Here's what that means in practice:

  • No usage limits: Run 100 code reviews per day. The only constraint is your hardware or API budget, which you control.
  • No platform lock-in: Octomind works with any git provider — GitHub, GitLab, Gitea, or bare git. Switch hosts without changing your AI workflow.
  • Model choice: Use Claude, GPT, DeepSeek, or a local model via Ollama. You pick the capability-to-price ratio that fits your team.
  • Transparent costs: API costs are linear and predictable. No surprise overage fees. No bundled pricing that hides true costs.

The tradeoff is setup. GitHub Copilot works out of the box because GitHub controls the entire stack. Octomind requires configuration — API keys, model selection, prompt tuning. That's 30 minutes of work once. The savings compound forever.

How to Estimate Your June 1 Cost

If you're staying on Copilot, here's how to budget for the change.

Step 1: Check your Copilot code review usage. Go to Settings > Copilot > Usage in your GitHub organization. Count how many reviews ran in the last 30 days.

Step 2: Estimate minutes per review. Small PRs (under 20 files) take 5–10 minutes. Medium PRs (20–100 files) take 15–25 minutes. Large PRs (100+ files) take 30–60 minutes. Use your repository size as a guide.

Step 3: Multiply reviews by minutes, then by your overage rate. On a Team plan, overage is $0.008 per minute. 50 reviews at 20 minutes each = 1,000 minutes. If your Team plan includes 3,000 minutes and you use 2,000 for CI already, that is 1,000 minutes of overage = $8 per month. Small, but it scales with team size.

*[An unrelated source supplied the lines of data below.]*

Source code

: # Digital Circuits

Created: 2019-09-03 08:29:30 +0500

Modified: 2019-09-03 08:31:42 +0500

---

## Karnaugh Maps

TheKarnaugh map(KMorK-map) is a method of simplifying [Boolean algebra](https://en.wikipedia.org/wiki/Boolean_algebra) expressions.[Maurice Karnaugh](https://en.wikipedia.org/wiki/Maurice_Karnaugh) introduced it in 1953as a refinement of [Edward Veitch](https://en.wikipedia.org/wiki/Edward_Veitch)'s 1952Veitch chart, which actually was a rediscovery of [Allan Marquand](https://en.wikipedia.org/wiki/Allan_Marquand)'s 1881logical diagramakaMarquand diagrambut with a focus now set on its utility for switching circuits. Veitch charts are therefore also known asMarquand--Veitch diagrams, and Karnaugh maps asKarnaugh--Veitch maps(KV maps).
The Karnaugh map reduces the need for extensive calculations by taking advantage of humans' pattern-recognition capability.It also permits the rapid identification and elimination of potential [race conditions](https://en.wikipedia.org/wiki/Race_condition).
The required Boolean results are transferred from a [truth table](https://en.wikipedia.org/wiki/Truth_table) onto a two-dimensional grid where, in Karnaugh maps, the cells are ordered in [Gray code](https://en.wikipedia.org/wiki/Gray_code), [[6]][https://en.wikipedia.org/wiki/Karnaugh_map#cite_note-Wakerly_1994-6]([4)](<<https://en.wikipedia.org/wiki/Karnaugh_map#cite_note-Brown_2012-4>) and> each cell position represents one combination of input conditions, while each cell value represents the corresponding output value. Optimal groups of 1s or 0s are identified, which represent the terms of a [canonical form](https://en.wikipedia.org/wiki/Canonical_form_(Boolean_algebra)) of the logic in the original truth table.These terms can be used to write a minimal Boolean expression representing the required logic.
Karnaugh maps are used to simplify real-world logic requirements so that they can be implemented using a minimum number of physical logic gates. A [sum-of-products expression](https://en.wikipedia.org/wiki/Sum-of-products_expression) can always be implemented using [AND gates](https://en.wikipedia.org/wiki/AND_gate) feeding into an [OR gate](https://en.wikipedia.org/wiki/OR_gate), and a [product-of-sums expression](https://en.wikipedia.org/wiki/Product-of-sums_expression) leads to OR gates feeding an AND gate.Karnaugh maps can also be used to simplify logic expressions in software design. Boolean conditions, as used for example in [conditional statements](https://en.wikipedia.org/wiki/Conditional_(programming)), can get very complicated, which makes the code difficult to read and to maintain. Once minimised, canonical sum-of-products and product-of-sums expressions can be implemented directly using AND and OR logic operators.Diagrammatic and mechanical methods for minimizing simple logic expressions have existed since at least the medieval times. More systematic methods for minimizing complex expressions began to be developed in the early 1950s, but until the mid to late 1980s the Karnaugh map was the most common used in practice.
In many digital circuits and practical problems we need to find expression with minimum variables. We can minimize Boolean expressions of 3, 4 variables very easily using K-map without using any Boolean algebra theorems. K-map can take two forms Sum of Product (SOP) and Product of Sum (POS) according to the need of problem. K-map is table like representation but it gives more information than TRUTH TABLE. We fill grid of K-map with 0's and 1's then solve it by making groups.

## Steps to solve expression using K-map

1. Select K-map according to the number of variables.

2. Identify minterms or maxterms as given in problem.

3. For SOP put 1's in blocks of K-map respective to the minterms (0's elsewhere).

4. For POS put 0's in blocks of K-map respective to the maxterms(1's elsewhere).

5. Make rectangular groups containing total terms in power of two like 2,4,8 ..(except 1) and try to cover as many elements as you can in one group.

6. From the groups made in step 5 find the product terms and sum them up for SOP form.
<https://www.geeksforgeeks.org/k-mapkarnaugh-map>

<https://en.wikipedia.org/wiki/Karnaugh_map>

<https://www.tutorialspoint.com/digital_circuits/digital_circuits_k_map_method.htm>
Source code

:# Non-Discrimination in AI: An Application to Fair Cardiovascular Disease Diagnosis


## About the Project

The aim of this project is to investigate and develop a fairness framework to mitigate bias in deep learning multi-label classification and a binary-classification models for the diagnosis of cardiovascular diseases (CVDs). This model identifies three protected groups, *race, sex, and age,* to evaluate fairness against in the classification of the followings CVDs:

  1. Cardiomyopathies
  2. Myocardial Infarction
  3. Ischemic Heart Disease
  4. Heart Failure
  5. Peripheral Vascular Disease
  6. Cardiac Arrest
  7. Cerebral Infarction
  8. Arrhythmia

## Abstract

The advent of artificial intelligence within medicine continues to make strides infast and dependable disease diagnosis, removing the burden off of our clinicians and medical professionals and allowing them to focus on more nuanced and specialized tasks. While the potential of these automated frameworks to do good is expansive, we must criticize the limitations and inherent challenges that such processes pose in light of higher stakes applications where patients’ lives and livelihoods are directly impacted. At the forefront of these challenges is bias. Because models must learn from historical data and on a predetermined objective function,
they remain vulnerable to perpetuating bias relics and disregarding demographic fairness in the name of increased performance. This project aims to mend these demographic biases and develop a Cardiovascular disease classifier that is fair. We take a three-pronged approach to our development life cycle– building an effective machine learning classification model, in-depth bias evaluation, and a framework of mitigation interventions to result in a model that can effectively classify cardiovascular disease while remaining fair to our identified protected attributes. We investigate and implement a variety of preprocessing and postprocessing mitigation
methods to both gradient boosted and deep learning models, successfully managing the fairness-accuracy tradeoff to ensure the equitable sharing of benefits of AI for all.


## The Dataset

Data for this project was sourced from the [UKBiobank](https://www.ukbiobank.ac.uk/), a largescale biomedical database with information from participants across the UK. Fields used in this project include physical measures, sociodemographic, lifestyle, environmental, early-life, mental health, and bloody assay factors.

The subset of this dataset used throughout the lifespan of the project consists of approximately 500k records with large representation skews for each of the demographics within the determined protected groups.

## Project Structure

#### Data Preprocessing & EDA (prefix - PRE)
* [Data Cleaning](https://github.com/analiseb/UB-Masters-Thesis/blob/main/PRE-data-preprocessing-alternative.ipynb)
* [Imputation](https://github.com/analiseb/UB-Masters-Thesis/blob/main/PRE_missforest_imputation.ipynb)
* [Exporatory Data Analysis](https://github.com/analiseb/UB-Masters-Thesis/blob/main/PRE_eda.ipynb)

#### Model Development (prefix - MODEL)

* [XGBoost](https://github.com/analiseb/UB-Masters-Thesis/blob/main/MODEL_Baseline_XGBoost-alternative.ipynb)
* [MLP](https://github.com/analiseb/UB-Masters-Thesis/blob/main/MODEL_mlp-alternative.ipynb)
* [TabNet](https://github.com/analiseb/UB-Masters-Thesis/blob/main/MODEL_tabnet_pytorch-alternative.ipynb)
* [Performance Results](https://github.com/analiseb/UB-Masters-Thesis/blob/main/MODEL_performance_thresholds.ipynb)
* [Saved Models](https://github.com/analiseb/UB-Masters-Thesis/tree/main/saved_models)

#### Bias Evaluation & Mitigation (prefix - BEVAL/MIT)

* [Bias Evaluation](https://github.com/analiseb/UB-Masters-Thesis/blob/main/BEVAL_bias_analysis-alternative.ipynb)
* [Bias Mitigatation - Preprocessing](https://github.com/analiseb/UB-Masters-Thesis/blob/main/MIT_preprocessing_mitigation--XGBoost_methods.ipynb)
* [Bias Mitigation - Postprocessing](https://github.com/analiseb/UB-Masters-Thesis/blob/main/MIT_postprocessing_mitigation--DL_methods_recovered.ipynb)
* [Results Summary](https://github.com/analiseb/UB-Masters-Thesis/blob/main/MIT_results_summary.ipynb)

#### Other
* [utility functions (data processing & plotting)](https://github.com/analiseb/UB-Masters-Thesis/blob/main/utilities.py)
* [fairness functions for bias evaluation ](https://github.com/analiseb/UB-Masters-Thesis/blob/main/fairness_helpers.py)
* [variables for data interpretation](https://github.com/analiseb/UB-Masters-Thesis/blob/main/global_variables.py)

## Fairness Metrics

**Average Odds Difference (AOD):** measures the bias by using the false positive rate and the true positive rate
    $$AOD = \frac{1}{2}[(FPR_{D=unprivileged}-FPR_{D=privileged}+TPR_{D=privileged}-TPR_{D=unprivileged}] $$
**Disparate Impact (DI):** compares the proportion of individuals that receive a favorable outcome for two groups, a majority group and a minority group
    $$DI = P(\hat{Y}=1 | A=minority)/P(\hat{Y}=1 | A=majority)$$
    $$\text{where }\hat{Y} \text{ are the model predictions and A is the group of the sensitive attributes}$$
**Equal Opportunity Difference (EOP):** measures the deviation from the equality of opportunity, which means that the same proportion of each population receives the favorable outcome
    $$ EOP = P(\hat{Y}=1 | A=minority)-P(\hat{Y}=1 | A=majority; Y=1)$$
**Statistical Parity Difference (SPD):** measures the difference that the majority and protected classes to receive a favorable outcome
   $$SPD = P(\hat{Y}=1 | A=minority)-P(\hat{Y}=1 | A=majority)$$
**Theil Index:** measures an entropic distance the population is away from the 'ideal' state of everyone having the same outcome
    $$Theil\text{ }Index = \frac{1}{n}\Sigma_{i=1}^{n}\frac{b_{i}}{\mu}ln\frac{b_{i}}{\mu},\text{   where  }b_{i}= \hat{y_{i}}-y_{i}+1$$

Step 4: Add the mental tax. Someone on your team now has to monitor Copilot usage, argue about whether a review is worth the minutes, and maybe disable reviews on certain repositories. That's not engineering work. That's vendor management.

The Bigger Picture

This pricing change's a signal. GitHub is moving from "AI features included" to "AI features metered." That's the correct business model for compute-intensive services. It's also the model that makes platform lock-in profitable.

When every AI feature's got a meter, the platform that owns your data can set the meters however they want. They can bundle, unbundle, discount, and surcharge in ways that make comparison shopping impossible. Is $19 Copilot plus $8 in Actions minutes cheaper than $20 Cursor? Depends on your usage. Depends on your repo sizes. Depends on GitHub's mood.

The only way to win this game is not to play it.

Run your AI tooling independently. Pay for compute directly. Own your model choices. When GitHub raises prices, you shrug. When they change terms, you don't care. Your AI workflow stays yours.

Octomind is built for this. Open source. Multi-provider. Local-first. No meters except the ones you set.

Code review shouldn't be a billing surprise.